[Records from a data collection]
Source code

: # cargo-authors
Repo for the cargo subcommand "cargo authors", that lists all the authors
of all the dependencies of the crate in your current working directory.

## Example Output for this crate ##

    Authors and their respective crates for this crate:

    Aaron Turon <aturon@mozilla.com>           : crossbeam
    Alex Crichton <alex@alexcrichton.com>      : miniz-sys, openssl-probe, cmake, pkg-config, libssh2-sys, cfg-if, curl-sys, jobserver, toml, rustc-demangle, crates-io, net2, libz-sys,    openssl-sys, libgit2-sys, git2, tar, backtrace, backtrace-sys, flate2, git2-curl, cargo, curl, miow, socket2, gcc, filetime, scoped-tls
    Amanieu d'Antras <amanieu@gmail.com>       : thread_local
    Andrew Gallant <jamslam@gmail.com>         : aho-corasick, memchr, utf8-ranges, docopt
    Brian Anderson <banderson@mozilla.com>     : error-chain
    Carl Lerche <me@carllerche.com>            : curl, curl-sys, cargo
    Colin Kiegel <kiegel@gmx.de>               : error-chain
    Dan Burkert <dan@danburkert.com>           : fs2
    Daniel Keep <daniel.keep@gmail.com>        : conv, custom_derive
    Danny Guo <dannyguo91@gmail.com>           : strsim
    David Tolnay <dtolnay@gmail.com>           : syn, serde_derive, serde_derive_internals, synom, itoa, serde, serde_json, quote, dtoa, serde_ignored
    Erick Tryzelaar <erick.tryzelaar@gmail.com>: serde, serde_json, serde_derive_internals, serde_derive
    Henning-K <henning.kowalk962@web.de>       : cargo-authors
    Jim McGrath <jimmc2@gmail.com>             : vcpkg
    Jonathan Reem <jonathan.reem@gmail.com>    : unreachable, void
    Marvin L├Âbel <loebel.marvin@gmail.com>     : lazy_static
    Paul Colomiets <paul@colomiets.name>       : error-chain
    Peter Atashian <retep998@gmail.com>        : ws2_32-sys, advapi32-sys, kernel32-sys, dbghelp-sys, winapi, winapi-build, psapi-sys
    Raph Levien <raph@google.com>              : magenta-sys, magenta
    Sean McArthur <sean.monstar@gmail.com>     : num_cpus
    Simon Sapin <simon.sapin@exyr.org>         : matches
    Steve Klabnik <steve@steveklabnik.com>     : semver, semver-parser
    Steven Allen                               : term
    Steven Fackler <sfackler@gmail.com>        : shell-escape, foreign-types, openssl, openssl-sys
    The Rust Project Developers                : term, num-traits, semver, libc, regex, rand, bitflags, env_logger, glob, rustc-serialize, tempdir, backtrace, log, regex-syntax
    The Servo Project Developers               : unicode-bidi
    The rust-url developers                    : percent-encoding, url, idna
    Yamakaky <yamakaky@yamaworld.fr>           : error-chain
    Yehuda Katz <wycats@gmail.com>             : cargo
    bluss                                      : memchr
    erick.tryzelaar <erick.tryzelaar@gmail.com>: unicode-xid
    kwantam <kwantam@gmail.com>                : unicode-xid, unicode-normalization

* * *

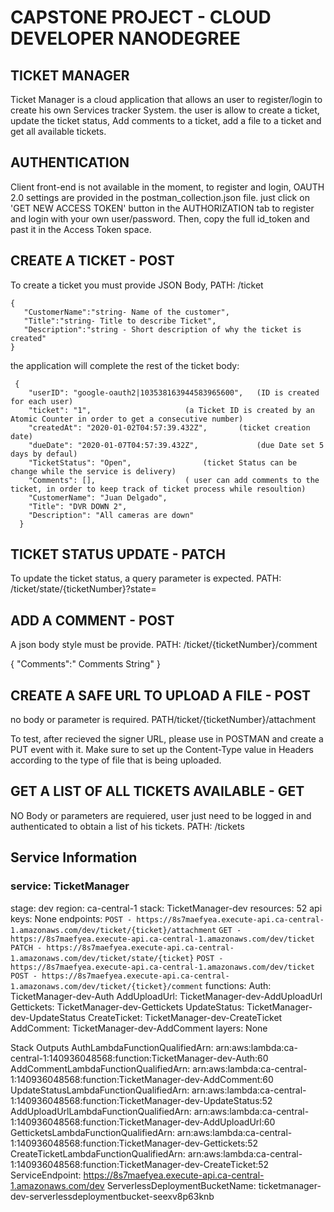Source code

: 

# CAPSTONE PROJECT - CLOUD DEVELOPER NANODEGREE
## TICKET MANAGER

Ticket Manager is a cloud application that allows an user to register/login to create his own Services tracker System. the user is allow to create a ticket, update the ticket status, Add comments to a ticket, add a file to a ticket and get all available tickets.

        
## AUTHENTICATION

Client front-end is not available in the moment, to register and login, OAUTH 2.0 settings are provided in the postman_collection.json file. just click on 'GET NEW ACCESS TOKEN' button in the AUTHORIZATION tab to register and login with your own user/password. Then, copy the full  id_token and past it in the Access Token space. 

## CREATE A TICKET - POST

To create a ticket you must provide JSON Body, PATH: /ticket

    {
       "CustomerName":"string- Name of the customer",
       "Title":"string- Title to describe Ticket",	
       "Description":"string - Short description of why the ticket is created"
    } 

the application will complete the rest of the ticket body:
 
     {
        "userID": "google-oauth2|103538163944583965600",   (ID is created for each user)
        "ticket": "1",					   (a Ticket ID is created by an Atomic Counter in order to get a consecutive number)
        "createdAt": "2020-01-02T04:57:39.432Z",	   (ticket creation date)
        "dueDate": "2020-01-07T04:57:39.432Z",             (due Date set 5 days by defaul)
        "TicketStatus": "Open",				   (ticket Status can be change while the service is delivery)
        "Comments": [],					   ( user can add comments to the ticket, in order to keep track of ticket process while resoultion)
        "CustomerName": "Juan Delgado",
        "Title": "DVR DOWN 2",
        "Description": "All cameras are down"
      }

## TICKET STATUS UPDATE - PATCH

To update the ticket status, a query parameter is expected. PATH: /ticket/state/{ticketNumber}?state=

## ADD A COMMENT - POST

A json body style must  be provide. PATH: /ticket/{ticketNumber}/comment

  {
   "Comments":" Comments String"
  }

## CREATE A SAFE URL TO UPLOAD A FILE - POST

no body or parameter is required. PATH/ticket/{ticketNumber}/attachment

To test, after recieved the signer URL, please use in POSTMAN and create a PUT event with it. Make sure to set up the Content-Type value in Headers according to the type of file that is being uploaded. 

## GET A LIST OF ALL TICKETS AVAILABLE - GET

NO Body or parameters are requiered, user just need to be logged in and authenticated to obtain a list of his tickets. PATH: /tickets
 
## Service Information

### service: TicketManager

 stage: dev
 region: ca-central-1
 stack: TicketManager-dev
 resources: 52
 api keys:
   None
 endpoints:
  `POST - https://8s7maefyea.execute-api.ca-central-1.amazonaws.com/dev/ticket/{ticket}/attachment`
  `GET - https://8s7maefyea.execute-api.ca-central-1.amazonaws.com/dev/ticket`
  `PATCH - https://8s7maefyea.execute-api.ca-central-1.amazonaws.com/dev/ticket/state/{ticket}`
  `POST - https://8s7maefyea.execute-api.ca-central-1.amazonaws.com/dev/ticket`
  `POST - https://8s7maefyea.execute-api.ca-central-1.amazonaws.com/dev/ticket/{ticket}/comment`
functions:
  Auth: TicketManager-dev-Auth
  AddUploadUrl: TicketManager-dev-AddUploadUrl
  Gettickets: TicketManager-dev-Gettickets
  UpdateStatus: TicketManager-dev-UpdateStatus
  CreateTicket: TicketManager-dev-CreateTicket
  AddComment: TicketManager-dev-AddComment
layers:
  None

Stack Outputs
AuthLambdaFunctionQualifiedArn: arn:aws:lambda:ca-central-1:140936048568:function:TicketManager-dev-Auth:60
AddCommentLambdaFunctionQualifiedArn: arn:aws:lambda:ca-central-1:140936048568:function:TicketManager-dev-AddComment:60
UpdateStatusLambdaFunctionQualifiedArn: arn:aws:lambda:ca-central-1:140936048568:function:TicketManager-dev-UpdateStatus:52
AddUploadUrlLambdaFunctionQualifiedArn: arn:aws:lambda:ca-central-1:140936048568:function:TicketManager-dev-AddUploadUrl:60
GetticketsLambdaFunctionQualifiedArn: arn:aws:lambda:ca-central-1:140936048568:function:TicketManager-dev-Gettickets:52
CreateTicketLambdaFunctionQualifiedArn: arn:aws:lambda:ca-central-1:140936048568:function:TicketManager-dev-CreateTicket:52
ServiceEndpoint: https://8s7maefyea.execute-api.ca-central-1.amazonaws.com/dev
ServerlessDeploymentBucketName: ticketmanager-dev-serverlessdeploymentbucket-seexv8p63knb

* * *

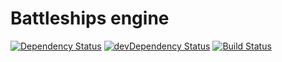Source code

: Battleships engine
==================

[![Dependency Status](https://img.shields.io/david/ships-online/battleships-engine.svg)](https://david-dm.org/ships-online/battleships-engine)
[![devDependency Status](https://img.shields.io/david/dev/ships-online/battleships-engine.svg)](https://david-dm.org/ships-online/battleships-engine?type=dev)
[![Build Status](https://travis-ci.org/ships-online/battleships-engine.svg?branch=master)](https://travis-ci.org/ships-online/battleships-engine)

**YOUR INSTRUCTIONS**
A count alone is required. How many lines in the entries contain the string "application"?

**TASK OUTPUT**
2